● YOUR ASSIGNMENT
Whenever a line carries the word "description", pull it out of the entries.

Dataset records
----------------

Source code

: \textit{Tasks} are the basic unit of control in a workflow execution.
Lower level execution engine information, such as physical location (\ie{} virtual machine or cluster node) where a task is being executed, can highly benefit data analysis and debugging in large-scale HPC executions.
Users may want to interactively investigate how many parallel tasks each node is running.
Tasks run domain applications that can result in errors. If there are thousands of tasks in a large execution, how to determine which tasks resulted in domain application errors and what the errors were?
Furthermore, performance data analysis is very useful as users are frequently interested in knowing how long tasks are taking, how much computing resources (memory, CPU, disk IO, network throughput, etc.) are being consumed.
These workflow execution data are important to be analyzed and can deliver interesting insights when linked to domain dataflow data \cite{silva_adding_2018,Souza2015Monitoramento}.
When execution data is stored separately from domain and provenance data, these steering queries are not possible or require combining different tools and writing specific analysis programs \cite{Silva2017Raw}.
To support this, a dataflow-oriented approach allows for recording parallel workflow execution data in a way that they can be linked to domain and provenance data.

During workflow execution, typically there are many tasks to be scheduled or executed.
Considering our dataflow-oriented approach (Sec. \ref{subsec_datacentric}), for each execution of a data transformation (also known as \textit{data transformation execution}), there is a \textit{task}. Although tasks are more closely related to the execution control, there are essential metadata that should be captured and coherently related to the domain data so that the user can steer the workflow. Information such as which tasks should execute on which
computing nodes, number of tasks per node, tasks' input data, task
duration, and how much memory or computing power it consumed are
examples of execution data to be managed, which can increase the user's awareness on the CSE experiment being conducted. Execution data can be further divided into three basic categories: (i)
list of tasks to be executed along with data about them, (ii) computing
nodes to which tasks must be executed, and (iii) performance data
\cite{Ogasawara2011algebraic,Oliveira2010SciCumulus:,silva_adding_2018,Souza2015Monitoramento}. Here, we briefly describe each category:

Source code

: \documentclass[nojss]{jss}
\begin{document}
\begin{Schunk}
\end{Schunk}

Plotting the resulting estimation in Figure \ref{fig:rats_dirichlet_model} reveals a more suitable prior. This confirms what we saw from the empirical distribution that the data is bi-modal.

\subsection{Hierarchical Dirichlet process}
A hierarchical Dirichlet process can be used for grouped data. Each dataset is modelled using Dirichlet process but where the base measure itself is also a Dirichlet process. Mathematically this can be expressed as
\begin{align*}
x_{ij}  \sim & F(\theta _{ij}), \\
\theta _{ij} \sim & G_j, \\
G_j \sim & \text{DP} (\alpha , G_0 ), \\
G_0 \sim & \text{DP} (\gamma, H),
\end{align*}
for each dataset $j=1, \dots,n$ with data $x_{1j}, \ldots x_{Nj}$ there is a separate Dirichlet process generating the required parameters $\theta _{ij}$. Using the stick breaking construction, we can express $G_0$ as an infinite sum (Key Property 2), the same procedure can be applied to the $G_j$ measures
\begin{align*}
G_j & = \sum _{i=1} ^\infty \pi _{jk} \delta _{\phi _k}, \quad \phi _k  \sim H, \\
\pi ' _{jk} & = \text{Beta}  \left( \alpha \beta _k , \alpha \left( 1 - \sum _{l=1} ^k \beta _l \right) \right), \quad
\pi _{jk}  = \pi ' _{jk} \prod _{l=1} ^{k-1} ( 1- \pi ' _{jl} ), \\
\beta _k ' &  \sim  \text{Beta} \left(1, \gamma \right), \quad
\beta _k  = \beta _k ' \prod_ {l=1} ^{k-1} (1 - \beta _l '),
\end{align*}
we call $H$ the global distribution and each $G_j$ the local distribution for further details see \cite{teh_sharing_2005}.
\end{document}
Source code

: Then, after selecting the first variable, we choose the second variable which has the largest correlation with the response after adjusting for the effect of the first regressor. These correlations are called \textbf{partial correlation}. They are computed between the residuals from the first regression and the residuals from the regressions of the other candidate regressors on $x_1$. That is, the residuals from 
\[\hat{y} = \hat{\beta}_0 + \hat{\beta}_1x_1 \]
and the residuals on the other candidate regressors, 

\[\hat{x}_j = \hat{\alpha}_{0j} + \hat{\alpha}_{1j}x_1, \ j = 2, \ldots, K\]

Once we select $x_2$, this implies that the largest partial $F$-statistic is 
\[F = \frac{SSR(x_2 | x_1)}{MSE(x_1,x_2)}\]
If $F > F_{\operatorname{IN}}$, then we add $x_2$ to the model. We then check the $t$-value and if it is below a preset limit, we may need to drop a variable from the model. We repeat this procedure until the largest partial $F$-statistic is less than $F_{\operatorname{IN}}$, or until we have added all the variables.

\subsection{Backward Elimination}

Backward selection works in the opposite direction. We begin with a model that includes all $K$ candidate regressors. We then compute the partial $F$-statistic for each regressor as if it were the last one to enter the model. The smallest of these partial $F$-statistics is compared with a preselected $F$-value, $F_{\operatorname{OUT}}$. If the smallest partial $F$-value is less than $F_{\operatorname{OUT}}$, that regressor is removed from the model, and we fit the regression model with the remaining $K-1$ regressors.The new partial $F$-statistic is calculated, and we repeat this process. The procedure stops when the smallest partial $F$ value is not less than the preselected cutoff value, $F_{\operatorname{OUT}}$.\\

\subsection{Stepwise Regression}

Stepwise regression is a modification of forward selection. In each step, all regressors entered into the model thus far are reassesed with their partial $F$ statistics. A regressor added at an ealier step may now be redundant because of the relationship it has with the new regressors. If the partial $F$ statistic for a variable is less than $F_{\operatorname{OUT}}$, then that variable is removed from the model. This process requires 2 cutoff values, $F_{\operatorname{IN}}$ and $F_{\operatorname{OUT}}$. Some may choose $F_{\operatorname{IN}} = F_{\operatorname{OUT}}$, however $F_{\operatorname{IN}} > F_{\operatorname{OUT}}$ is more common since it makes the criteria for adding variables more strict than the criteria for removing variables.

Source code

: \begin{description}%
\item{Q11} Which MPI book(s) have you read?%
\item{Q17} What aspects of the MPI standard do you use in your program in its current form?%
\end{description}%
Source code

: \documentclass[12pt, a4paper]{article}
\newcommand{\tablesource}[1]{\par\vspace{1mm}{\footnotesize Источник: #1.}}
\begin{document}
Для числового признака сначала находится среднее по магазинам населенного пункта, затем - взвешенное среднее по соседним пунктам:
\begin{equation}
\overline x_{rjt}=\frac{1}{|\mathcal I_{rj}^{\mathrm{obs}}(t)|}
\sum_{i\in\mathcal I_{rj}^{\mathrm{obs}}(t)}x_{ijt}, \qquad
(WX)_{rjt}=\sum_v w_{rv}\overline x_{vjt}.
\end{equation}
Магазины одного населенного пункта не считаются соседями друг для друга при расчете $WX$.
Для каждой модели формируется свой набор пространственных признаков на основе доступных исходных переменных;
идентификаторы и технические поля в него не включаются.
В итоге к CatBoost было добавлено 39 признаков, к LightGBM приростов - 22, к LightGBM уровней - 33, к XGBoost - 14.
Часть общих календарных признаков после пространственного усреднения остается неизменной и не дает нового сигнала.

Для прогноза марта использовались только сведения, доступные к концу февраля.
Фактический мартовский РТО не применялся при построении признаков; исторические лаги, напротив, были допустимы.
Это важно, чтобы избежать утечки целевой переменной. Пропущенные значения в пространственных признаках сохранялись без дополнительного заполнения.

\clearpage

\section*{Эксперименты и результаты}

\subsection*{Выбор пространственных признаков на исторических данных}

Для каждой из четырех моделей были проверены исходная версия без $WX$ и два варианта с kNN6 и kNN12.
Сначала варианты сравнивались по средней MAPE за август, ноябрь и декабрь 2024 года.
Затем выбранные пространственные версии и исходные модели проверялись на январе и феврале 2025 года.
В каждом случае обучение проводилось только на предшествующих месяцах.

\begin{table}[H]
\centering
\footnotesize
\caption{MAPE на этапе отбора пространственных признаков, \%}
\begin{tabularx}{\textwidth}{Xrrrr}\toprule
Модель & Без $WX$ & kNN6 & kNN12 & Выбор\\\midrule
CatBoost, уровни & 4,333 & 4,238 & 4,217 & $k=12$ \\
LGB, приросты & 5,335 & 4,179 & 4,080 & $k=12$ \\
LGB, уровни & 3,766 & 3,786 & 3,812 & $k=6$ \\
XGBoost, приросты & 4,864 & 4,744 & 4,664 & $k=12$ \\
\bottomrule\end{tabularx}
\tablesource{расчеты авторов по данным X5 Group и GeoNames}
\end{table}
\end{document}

----------------

● TASK ANSWER
: \begin{description}%
\end{description}%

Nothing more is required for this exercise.